では、ここで貫かれているハイフェッツのスタイルとはどのようなものかと聞かれれば、それは一言で言えば、「ハードボイルド」と言うことです。

もうそれは「ザッハリヒカイト」という言葉を使うのははばかれるほどに、主観的な領域にまで踏み込んでいると思えるほどに変形させられた超辛口の語り口で貫かれています。
そのスタイルは、ハイフェッツという人が聞き手のことなどは殆ど斟酌することなく、おそらくは自分の楽しみのためだけに演奏している雰囲気が漂うのです。

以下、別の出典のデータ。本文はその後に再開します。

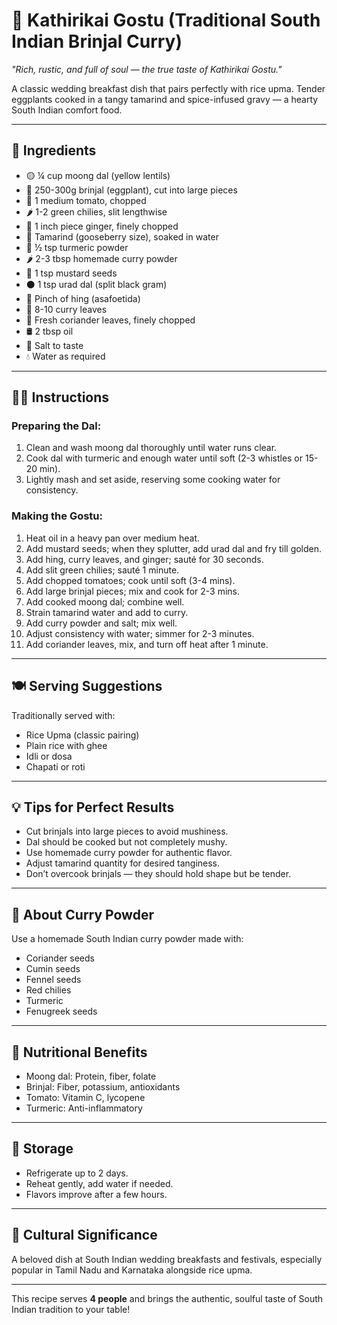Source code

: # 🍆 Kathirikai Gostu (Traditional South Indian Brinjal Curry)

*"Rich, rustic, and full of soul — the true taste of Kathirikai Gostu."*

A classic wedding breakfast dish that pairs perfectly with rice upma. Tender eggplants cooked in a tangy tamarind and spice-infused gravy — a hearty South Indian comfort food.

---

## 📝 Ingredients

- 🟡 ¼ cup moong dal (yellow lentils)  
- 🍆 250-300g brinjal (eggplant), cut into large pieces  
- 🍅 1 medium tomato, chopped  
- 🌶️ 1-2 green chilies, slit lengthwise  
- 🌿 1 inch piece ginger, finely chopped  
- 🧂 Tamarind (gooseberry size), soaked in water  
- 🌿 ½ tsp turmeric powder  
- 🌶️ 2-3 tbsp homemade curry powder  
- 🌿 1 tsp mustard seeds  
- ⚫ 1 tsp urad dal (split black gram)  
- 🌱 Pinch of hing (asafoetida)  
- 🍃 8-10 curry leaves  
- 🌿 Fresh coriander leaves, finely chopped  
- 🛢️ 2 tbsp oil  
- 🧂 Salt to taste  
- 💧 Water as required  

---

## 👩‍🍳 Instructions

### Preparing the Dal:  
1. Clean and wash moong dal thoroughly until water runs clear.  
2. Cook dal with turmeric and enough water until soft (2-3 whistles or 15-20 min).  
3. Lightly mash and set aside, reserving some cooking water for consistency.

### Making the Gostu:  
1. Heat oil in a heavy pan over medium heat.  
2. Add mustard seeds; when they splutter, add urad dal and fry till golden.  
3. Add hing, curry leaves, and ginger; sauté for 30 seconds.  
4. Add slit green chilies; sauté 1 minute.  
5. Add chopped tomatoes; cook until soft (3-4 mins).  
6. Add large brinjal pieces; mix and cook for 2-3 mins.  
7. Add cooked moong dal; combine well.  
8. Strain tamarind water and add to curry.  
9. Add curry powder and salt; mix well.  
10. Adjust consistency with water; simmer for 2-3 minutes.  
11. Add coriander leaves, mix, and turn off heat after 1 minute.

---

## 🍽️ Serving Suggestions

Traditionally served with:  
- Rice Upma (classic pairing)  
- Plain rice with ghee  
- Idli or dosa  
- Chapati or roti  

---

## 💡 Tips for Perfect Results

- Cut brinjals into large pieces to avoid mushiness.  
- Dal should be cooked but not completely mushy.  
- Use homemade curry powder for authentic flavor.  
- Adjust tamarind quantity for desired tanginess.  
- Don’t overcook brinjals — they should hold shape but be tender.

---

## 🌿 About Curry Powder

Use a homemade South Indian curry powder made with:  
- Coriander seeds  
- Cumin seeds  
- Fennel seeds  
- Red chilies  
- Turmeric  
- Fenugreek seeds  

---

## 🥗 Nutritional Benefits

- Moong dal: Protein, fiber, folate  
- Brinjal: Fiber, potassium, antioxidants  
- Tomato: Vitamin C, lycopene  
- Turmeric: Anti-inflammatory  

---

## 🧊 Storage

- Refrigerate up to 2 days.  
- Reheat gently, add water if needed.  
- Flavors improve after a few hours.

---

## 🎉 Cultural Significance

A beloved dish at South Indian wedding breakfasts and festivals, especially popular in Tamil Nadu and Karnataka alongside rice upma.

---

This recipe serves **4 people** and brings the authentic, soulful taste of South Indian tradition to your table!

ハイフェッツという人は60年間にわたって第一線で活躍し続けた人でした。
そう言う演奏家としての人生を支えたのは、驚くほどまでにストイックに自分を律し、コントロールしてきた「勁さ」でした。
ですから、この一連の演奏には、そう言うハイフェッツというヴァイオリニストが持っていた「勁さ」がそのまま刻み込まれているのす。

ですから、それは多くの聞き手が期待するような心地よさとは真逆のものであり、それ故にその超辛口の音楽は多くの聞き手から敬して遠ざけられてしまったのは仕方のないことでした。
ただし、その超辛口な語り口が半端なく上手いのです。

こういう五重奏とか六重奏というのは、常設の室内楽演奏の団体を母体として、そこに不足のパートをプラスして演奏されるのが普通です。
それをハイフェッツやピアティゴルスキーやプリムローズという「超」がつくほどの大物ソリストを軸に演奏するのですから、それはもう唖然とするほどの切れ味なのです。

そして、その「上手さ」はよく訓練された室内楽の団体から感じ取れる上手さ、所謂「緊密極まるアンサンブル」というようなレベルでの上手さではなくて、躍動するような音楽が艶やかな響きでもって明晰に語られていく生命力として感じ取れる類のものなのです。
こういう演奏は今となっては殆ど聞くことのできなくなった演奏だと言い切らねばならないのが悲しいことです。

そう思えば、こういう贅沢な顔ぶれで継続的に室内楽作品を、それも決してメジャーとも言えないような作品も含めて録音できた60年代というのはいい時代だったと言えます。